*** Block opens ***

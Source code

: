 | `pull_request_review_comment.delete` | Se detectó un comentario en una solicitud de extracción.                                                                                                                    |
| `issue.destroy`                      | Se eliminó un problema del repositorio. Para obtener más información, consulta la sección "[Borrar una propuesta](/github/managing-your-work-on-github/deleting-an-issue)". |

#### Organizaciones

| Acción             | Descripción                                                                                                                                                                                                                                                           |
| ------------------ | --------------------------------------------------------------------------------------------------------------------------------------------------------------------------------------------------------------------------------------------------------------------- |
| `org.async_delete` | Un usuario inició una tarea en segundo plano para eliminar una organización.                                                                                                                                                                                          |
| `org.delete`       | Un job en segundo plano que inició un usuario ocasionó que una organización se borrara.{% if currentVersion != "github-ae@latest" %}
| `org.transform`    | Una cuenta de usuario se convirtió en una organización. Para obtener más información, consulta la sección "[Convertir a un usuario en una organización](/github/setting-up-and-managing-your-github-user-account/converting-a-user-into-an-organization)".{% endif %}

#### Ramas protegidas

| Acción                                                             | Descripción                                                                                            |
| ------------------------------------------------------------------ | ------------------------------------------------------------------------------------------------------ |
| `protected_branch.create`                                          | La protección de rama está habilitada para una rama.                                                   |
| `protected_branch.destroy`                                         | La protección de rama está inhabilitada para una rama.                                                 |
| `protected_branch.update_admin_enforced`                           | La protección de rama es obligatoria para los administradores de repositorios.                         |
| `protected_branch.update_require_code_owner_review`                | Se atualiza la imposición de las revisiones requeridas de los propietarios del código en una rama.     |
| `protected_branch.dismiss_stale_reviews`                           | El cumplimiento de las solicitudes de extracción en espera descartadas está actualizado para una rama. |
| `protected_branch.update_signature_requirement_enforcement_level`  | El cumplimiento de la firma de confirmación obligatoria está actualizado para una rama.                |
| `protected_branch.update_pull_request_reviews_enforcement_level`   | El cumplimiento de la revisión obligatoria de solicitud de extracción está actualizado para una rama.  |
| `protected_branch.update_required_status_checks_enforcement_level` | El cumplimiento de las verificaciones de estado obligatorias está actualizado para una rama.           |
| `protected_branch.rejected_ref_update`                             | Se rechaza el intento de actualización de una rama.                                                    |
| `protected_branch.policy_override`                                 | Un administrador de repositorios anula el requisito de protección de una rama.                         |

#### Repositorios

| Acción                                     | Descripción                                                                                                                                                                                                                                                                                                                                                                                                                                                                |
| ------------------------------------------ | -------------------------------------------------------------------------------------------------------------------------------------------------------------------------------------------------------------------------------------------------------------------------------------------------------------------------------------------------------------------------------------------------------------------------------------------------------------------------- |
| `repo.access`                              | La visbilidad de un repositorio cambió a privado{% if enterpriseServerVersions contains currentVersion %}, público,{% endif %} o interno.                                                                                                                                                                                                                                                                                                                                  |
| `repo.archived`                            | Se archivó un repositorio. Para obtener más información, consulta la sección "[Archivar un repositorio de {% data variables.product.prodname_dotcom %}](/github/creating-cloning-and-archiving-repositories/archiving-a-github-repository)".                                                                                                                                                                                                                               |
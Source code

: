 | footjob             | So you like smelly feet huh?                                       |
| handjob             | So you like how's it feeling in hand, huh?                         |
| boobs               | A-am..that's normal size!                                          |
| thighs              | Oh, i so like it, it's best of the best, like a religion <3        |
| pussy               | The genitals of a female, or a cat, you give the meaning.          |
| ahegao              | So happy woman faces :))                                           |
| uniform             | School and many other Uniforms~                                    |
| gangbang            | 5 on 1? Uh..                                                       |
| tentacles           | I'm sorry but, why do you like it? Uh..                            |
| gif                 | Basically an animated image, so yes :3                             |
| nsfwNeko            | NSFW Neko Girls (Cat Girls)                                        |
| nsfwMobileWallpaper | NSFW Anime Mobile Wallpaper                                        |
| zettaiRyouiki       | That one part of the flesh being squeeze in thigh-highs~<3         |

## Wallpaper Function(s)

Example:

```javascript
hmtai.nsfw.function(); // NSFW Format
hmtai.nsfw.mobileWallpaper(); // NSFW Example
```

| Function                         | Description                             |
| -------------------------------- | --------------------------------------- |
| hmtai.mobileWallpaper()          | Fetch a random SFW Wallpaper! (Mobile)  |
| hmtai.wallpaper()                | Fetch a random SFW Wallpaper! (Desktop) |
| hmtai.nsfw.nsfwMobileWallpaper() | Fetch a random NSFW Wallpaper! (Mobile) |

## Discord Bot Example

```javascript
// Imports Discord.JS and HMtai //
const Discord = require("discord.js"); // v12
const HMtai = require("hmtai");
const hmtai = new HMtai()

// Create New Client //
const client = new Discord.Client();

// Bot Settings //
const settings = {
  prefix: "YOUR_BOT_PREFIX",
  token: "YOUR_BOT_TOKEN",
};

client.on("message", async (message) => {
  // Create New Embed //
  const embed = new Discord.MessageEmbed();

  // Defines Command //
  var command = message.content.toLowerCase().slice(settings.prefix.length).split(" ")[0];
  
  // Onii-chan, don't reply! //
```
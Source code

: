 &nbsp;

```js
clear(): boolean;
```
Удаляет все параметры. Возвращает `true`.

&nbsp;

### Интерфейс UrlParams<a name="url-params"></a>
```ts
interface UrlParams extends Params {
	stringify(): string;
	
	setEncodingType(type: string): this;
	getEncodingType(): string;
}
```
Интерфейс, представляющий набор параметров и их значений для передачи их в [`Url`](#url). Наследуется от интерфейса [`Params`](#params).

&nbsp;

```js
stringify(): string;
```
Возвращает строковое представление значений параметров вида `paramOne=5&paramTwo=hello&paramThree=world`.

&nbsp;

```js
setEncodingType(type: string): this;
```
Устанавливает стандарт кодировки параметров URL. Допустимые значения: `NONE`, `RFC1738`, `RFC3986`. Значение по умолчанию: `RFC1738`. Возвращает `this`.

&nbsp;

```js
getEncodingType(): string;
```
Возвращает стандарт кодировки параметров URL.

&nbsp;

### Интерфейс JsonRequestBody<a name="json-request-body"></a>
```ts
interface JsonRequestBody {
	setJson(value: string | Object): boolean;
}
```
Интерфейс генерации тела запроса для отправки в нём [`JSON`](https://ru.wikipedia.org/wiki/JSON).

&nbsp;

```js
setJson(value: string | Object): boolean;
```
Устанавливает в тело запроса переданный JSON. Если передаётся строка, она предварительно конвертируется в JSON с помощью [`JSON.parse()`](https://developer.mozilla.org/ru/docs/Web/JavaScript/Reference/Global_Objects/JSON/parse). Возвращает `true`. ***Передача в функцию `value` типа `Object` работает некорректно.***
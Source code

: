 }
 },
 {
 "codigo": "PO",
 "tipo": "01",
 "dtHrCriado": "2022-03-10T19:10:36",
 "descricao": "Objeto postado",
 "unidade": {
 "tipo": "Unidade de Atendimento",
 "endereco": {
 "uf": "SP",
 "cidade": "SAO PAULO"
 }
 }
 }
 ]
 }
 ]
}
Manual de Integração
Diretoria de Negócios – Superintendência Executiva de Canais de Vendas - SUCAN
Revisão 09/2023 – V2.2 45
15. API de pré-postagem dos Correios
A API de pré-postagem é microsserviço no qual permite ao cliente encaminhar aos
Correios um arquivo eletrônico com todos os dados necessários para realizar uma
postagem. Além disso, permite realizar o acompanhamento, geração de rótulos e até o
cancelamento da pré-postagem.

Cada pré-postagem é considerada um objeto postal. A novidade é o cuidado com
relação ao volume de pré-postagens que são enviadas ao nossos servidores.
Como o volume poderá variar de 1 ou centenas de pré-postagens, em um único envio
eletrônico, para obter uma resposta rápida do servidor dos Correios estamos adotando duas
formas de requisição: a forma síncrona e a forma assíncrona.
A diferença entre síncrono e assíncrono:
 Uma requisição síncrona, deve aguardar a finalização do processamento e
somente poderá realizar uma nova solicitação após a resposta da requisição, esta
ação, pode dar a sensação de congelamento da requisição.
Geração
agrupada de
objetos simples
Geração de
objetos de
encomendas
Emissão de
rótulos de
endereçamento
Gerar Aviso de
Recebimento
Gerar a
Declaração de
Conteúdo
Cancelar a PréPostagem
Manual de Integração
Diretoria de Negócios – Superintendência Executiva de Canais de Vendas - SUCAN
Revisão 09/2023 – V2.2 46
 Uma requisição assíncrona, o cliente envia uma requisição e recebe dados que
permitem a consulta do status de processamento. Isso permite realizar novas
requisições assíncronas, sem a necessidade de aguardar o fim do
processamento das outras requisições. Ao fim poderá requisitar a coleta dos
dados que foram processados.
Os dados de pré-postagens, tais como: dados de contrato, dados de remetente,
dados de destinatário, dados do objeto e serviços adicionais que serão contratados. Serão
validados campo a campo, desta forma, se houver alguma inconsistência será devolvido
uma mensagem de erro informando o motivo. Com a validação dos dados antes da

*** Block closes ***

DESCRIPTION OF THE TASK →
Some lines above hold the word "Интерфейс". Copy all of them.

COMPLETED EXERCISE →
### Интерфейс UrlParams<a name="url-params"></a>
Интерфейс, представляющий набор параметров и их значений для передачи их в [`Url`](#url). Наследуется от интерфейса [`Params`](#params).
### Интерфейс JsonRequestBody<a name="json-request-body"></a>
Интерфейс генерации тела запроса для отправки в нём [`JSON`](https://ru.wikipedia.org/wiki/JSON).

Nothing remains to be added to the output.